Examine each line of the data. Copy the line if it includes the word "journey".

** GIVEN RECORDS follows **

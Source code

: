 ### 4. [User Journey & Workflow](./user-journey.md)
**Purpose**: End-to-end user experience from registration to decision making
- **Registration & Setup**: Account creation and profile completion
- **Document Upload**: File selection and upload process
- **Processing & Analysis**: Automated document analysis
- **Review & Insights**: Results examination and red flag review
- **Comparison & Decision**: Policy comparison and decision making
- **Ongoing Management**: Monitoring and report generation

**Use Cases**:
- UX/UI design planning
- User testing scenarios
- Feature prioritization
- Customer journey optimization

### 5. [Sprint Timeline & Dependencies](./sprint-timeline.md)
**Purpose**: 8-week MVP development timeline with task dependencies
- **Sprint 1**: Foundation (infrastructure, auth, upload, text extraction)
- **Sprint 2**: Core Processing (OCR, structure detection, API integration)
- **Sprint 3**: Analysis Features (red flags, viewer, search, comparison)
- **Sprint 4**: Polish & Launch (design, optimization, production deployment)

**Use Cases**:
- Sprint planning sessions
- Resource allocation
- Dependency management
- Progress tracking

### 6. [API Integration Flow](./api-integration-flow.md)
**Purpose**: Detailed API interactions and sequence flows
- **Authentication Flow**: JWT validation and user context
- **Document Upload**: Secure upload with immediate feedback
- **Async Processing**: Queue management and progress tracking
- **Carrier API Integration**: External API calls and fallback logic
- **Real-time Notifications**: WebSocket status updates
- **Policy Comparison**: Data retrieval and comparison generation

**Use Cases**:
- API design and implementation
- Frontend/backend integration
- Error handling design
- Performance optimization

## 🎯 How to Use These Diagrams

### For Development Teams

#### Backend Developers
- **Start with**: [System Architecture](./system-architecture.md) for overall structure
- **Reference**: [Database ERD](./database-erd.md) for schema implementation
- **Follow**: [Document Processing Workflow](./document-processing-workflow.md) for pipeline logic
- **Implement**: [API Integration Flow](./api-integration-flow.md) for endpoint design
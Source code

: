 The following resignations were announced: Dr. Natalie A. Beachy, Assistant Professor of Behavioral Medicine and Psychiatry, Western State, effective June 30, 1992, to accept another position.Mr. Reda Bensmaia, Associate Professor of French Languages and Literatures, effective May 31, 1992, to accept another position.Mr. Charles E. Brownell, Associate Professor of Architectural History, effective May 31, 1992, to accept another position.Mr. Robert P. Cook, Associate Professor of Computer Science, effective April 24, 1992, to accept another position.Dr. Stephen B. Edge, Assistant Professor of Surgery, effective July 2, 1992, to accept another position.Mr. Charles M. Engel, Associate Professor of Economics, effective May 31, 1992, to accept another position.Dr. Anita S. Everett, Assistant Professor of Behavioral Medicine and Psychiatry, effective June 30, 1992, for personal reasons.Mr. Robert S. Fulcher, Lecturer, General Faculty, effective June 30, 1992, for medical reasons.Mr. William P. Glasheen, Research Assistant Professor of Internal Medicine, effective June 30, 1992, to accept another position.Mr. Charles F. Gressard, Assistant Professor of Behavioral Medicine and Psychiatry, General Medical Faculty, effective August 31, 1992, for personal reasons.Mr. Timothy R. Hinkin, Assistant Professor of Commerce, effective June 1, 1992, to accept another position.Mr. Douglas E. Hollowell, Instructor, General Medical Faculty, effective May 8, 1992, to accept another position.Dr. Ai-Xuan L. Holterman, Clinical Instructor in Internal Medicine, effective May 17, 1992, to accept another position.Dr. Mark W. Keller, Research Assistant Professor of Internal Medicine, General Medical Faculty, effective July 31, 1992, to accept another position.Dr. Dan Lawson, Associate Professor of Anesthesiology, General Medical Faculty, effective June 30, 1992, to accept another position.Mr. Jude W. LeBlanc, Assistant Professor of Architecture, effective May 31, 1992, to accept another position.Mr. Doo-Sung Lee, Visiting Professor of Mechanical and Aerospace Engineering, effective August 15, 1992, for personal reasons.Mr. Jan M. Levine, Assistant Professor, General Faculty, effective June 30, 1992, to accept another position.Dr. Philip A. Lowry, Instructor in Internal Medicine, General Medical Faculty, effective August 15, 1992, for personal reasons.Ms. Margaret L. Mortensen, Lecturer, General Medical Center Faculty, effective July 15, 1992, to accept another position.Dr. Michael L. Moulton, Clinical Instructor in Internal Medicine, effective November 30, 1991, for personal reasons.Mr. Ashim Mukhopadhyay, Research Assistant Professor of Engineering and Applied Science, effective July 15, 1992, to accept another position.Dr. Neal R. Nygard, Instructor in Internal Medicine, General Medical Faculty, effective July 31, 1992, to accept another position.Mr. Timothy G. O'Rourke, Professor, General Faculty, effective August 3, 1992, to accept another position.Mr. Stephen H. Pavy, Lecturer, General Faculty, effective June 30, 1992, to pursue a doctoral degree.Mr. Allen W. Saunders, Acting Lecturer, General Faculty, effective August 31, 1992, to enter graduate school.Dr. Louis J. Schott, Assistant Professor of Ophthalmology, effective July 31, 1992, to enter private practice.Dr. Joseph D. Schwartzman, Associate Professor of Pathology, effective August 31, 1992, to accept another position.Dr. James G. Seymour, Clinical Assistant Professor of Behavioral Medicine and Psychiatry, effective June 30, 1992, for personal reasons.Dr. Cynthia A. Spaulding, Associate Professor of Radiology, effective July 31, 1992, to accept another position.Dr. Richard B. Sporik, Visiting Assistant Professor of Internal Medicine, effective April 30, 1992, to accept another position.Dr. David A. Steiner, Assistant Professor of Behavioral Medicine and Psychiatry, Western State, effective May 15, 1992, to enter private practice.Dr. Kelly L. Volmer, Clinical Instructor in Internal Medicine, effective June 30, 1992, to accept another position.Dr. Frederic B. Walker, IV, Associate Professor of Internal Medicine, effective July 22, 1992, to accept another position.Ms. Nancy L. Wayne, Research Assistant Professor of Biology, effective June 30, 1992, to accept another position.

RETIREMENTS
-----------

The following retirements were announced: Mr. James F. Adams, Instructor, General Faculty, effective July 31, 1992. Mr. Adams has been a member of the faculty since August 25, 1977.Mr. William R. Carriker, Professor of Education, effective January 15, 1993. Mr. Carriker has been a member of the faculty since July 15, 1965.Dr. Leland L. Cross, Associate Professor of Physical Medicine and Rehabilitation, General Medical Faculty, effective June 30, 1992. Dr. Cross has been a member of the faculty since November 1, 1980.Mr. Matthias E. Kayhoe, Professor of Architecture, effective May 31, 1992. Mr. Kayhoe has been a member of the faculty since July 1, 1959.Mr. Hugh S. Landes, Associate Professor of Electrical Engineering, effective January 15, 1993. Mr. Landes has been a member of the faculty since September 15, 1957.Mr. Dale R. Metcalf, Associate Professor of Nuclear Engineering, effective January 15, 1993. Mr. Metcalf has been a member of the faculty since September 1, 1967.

** End of GIVEN RECORDS **

### OUTPUT
: ### 4. [User Journey & Workflow](./user-journey.md)
- Customer journey optimization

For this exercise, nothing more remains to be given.